Binghamton is entering its 2025 budget season.
Mayor Jared Kraham delivered his budget address to a crowd packed into city council chambers Monday. The over $108 million proposal would include a total of $21 million in infrastructure projects and annual maintenance, including a new fire station on the city’s North Side and a city-run youth recreation center.
Kraham touted recently planned housing and infrastructure projects, and efforts to revitalize the city’s downtown arts scene. He said in 2025, Binghamton will receive its first increase in state aid in over a decade. This year, he added, the city’s population grew for the first time since 1950.
“We're influencing statewide policy and legislation and delivering federal funding back to Binghamton in ways we've rarely seen before,” Kraham said. “We all feel it. We can feel it in this room. Binghamton has changed, and there's a lot to be optimistic about. But challenges remain. A third of our families live in poverty, including 40 percent of our children.”
Housing took center stage during the mayor’s address. He outlined new zoning legislation meant to make it easier for development, affordable housing projects and renovations across the city.
“We have to build more housing. Everyone agrees on that, but given the cost of construction today, it's just not feasible for the private sector or even nonprofits to build new units and charge affordable rents without any help,” Kraham said. “The only way these projects pencil out is with grants, local tax incentives like PILOTs [payment in lieu of taxes], and low-income housing tax credits.”
The 2025 budget includes a 0.9% increase in home property taxes.
Kraham said the biggest financial challenge the city faces is inflation, as well as an increase in mandatory contributions to the New York state retirement system.
He also spoke about the presidential election coming up in November, and the responsibility of local elected officials to collaborate.
“Some of our constituents look at Washington, the extreme positions, the move to define people who disagree with you as enemies, the posture, the dominance of special interests above ordinary citizens and figure that's how things work everywhere, including a local government,” Kraham said. “Part of our mission should be to prove them wrong.”
But given a year of some tension between the Republican mayor and the Democrat-led city council, it is unclear whether the two branches of government will be on the same page.
In January, the mayor and city council feuded during a prolonged legal battle over a tied race for the 6th District city council seat. Since then, they have clashed on other issues, including a choice to revamp Binghamton’s defunct human rights’ commission and legislation to add “unhoused” to the city’s protected groups. But they have agreed on other policies.
Council Member Nate Hotchkiss said he feels there has been a lack of collaboration between the mayor’s office and the city council. He said the council was never informed about some big-budget items proposed, including the new fire station and a $4 million pedestrian safety plan.

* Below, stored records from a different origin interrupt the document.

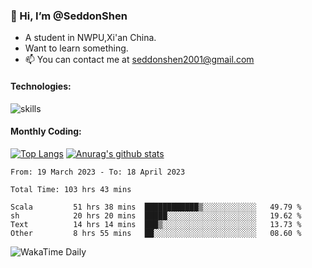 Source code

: ### 👋 Hi, I’m @SeddonShen
- A student in NWPU,Xi'an China.
- Want to learn something.
- 📫 You can contact me at seddonshen2001@gmail.com

#### Technologies:

![skills](https://skillicons.dev/icons?i=scala,js,html,css,bootstrap,jquery,c,cpp,cloudflare,django,docker,flask,git,github,githubactions,linux,latex,mysql,nodejs,ps,php,pr,py,raspberrypi,redis,unreal,v,vscode,vue,bash)

#### Monthly Coding:
[![Top Langs](https://github-readme-stats.vercel.app/api/top-langs?username=seddonshen&show_icons=true&locale=en&layout=compact&hide=html&langs_count=8)](https://github.com/SeddonShen/)
[![Anurag's github stats](https://github-readme-stats.vercel.app/api?username=SeddonShen&count_private=true&show_icons=true)](https://github.com/anuraghazra/github-readme-stats)
<!--START_SECTION:waka-->

```text
From: 19 March 2023 - To: 18 April 2023

Total Time: 103 hrs 43 mins

Scala         51 hrs 38 mins  ████████████▒░░░░░░░░░░░░   49.79 %
sh            20 hrs 20 mins  █████░░░░░░░░░░░░░░░░░░░░   19.62 %
Text          14 hrs 14 mins  ███▒░░░░░░░░░░░░░░░░░░░░░   13.73 %
Other         8 hrs 55 mins   ██░░░░░░░░░░░░░░░░░░░░░░░   08.60 %
```

<!--END_SECTION:waka-->

![WakaTime Daily](https://wakatime.com/share/@seddon2001/61a7e342-5f12-4fea-bf92-1fac161e97d6.svg)
<!---
SeddonShen/SeddonShen is a ✨ special ✨ repository because its `README.md` (this file) appears on your GitHub profile.
You can click the Preview link to take a look at your changes.
--->
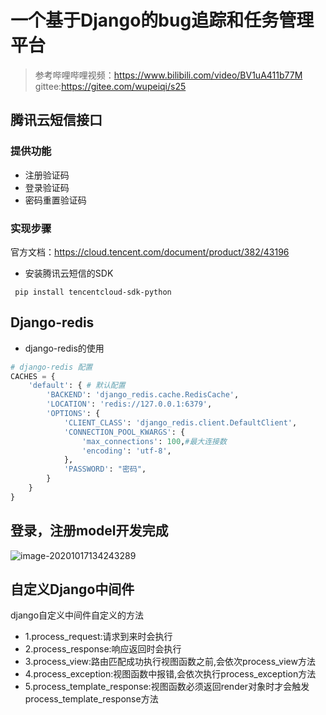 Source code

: # 一个基于Django的bug追踪和任务管理平台
> 参考哔哩哔哩视频：https://www.bilibili.com/video/BV1uA411b77M
> gittee:https://gitee.com/wupeiqi/s25
## 腾讯云短信接口
### 提供功能
- 注册验证码
- 登录验证码
- 密码重置验证码
### 实现步骤
官方文档：https://cloud.tencent.com/document/product/382/43196
- 安装腾讯云短信的SDK
```shell
 pip install tencentcloud-sdk-python
```
## Django-redis
- django-redis的使用
```python
# django-redis 配置
CACHES = {
    'default': { # 默认配置
        'BACKEND': 'django_redis.cache.RedisCache',
        'LOCATION': 'redis://127.0.0.1:6379',
        'OPTIONS': {
            'CLIENT_CLASS': 'django_redis.client.DefaultClient',
            'CONNECTION_POOL_KWARGS': {
                'max_connections': 100,#最大连接数
                'encoding': 'utf-8',
            },
            'PASSWORD': "密码",
        }
    }
}
```
## 登录，注册model开发完成

![image-20201017134243289](https://gitee.com/luenci/RepoImg/raw/master/img/image-20201017134243289.png)


## 自定义Django中间件
django自定义中间件自定义的方法
- 1.process_request:请求到来时会执行
- 2.process_response:响应返回时会执行
- 3.process_view:路由匹配成功执行视图函数之前,会依次process_view方法
- 4.process_exception:视图函数中报错,会依次执行process_exception方法
- 5.process_template_response:视图函数必须返回render对象时才会触发process_template_response方法
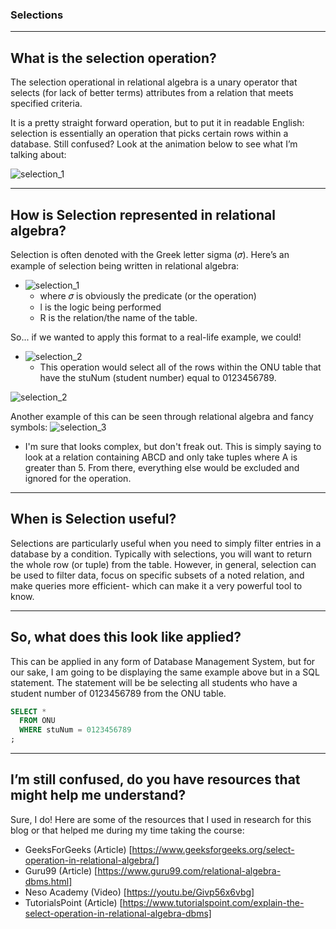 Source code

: ### Selections

---
## What is the selection operation?
The selection operational in relational algebra is a unary operator that selects (for lack of better terms) attributes from a relation that meets specified criteria. 

It is a pretty straight forward operation, but to put it in readable English: selection is essentially an operation that picks certain rows within a database.
Still confused? Look at the animation below to see what I’m talking about:

![selection_1](https://alexduke.net/selection_1.gif)

---
## How is Selection represented in relational algebra?
Selection is often denoted with the Greek letter sigma (𝜎). Here’s an example of selection being written in relational algebra:
- ![selection_1](https://alexduke.net/selection_1_1.png)
  - where 𝜎 is obviously the predicate (or the operation)
  - l is the logic being performed
  - R is the relation/the name of the table.

So... if we wanted to apply this format to a real-life example, we could!
- ![selection_2](https://alexduke.net/selection_1_2.png)
  - This operation would select all of the rows within the ONU table that have the stuNum (student number) equal to 0123456789.

![selection_2](https://alexduke.net/selection_2.gif)

Another example of this can be seen through relational algebra and fancy symbols:
![selection_3](https://alexduke.net/selection_1_3.gif)
- I'm sure that looks complex, but don't freak out. This is simply saying to look at a relation containing ABCD and only take tuples where A is greater than 5. From there, everything else would be excluded and ignored for the operation.

---
## When is Selection useful?
Selections are particularly useful when you need to simply filter entries in a database by a condition. Typically with selections, you will want to return the whole row (or tuple) from the table. However, in general, selection can be used to filter data, focus on specific subsets of a noted relation, and make queries more efficient- which can make it a very powerful tool to know.

---
## So, what does this look like applied?
This can be applied in any form of Database Management System, but for our sake, I am going to be displaying the same example above but in a SQL statement. The statement will be be selecting all students who have a student number of 0123456789 from the ONU table.

```sql
SELECT *
  FROM ONU
  WHERE stuNum = 0123456789
;
```

---
## I’m still confused, do you have resources that might help me understand?
Sure, I do! Here are some of the resources that I used in research for this blog or that helped me during my time taking the course:
- GeeksForGeeks (Article) [https://www.geeksforgeeks.org/select-operation-in-relational-algebra/]
- Guru99 (Article) [https://www.guru99.com/relational-algebra-dbms.html]
- Neso Academy (Video) [https://youtu.be/Givp56x6vbg]
- TutorialsPoint (Article) [https://www.tutorialspoint.com/explain-the-select-operation-in-relational-algebra-dbms]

“These projects didn’t appear overnight. They’ve had to be in the works for some time,” Hotchkiss said. “And to just keep us in the dark about that is really unsettling. And I think it is hypocritical for what [Kraham] was preaching.”
The budget process is still in the very early stages. Now that the mayor has presented his proposals, the city council will hold a series of budget hearings. The first of those hearings is next Thursday.